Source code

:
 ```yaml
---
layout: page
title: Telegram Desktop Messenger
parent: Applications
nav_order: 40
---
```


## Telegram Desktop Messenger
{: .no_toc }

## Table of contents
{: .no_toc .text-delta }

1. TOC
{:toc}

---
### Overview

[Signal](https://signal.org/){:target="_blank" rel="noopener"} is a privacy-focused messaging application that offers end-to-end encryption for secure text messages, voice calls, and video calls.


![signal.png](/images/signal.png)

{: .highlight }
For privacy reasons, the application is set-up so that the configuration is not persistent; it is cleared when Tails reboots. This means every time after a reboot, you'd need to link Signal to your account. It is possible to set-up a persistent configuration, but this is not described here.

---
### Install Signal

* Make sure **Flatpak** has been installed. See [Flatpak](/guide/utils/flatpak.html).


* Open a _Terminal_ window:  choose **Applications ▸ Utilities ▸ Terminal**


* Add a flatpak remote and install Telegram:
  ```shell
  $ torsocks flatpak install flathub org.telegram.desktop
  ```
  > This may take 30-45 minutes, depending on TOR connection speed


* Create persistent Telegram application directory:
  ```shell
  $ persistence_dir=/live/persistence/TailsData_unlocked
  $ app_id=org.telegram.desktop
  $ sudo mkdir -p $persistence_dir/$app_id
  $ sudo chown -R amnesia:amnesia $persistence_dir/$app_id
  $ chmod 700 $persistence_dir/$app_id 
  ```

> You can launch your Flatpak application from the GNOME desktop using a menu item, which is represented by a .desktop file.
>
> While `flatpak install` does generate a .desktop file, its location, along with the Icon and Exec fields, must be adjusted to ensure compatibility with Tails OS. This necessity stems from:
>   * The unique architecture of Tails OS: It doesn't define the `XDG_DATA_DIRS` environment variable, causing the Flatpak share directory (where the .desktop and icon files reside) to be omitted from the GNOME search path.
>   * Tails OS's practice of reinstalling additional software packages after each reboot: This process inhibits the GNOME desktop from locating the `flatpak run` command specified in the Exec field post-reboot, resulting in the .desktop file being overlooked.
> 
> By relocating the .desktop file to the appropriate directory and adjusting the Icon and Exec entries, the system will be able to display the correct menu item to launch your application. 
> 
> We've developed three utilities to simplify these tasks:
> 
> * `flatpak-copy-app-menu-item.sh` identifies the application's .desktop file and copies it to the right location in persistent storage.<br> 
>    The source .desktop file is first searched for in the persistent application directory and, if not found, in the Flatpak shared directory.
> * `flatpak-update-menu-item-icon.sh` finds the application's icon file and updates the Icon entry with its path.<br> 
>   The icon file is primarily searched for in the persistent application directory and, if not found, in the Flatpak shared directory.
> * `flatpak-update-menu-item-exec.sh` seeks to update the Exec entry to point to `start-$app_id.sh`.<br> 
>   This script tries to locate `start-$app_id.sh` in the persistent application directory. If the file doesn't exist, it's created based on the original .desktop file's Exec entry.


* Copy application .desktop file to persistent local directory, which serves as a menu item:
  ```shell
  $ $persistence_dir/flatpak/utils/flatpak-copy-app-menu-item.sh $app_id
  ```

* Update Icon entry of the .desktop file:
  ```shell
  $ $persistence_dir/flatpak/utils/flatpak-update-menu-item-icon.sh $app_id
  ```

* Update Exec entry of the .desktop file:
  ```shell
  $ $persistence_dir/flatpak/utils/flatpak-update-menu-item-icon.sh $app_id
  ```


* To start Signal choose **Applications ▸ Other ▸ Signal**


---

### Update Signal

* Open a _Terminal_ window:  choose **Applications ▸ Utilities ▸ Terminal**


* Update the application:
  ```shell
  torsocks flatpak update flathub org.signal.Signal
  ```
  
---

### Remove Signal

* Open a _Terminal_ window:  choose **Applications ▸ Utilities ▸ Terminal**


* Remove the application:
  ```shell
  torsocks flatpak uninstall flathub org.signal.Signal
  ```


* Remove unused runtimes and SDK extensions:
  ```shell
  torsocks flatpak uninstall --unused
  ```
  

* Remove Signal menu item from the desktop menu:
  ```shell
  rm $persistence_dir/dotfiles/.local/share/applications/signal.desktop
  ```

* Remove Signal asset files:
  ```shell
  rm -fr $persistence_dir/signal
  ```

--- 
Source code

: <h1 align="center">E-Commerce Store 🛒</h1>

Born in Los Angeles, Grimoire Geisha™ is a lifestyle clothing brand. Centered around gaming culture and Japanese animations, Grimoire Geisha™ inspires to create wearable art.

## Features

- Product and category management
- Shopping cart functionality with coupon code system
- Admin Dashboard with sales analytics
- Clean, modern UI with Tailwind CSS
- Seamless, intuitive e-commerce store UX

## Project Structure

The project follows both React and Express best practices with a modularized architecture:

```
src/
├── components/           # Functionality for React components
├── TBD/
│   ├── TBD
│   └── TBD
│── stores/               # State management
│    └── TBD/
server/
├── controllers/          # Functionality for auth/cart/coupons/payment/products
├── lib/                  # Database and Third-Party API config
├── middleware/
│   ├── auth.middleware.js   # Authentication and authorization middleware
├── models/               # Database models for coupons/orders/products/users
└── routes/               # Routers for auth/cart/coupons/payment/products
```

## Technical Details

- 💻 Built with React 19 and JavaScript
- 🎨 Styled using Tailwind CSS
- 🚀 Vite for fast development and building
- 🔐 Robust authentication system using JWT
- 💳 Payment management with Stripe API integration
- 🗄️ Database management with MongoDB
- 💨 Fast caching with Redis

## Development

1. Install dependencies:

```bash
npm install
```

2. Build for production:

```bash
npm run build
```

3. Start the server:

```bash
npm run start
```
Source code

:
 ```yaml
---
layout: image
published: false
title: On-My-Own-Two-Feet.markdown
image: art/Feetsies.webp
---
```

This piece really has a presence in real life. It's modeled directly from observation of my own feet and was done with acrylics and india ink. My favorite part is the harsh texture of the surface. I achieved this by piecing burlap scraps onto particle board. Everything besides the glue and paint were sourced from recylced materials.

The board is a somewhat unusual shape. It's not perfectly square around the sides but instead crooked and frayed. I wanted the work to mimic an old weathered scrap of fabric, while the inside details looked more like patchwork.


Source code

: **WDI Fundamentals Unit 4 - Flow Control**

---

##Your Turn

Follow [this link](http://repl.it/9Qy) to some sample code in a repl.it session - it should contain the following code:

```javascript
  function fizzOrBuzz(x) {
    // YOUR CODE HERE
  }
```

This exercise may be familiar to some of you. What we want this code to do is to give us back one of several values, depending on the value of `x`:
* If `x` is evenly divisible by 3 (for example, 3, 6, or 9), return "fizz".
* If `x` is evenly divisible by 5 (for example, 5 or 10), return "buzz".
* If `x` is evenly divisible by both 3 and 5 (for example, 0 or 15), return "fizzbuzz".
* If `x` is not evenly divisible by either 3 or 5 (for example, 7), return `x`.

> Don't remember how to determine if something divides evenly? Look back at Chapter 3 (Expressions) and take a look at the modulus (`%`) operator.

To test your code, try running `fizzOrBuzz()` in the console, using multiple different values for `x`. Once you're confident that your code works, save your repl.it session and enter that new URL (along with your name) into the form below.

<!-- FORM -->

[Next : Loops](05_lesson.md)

========

Look over the entries above and count the lines where the word "found" appears, then report only that count.

> [Response to this exercise] 2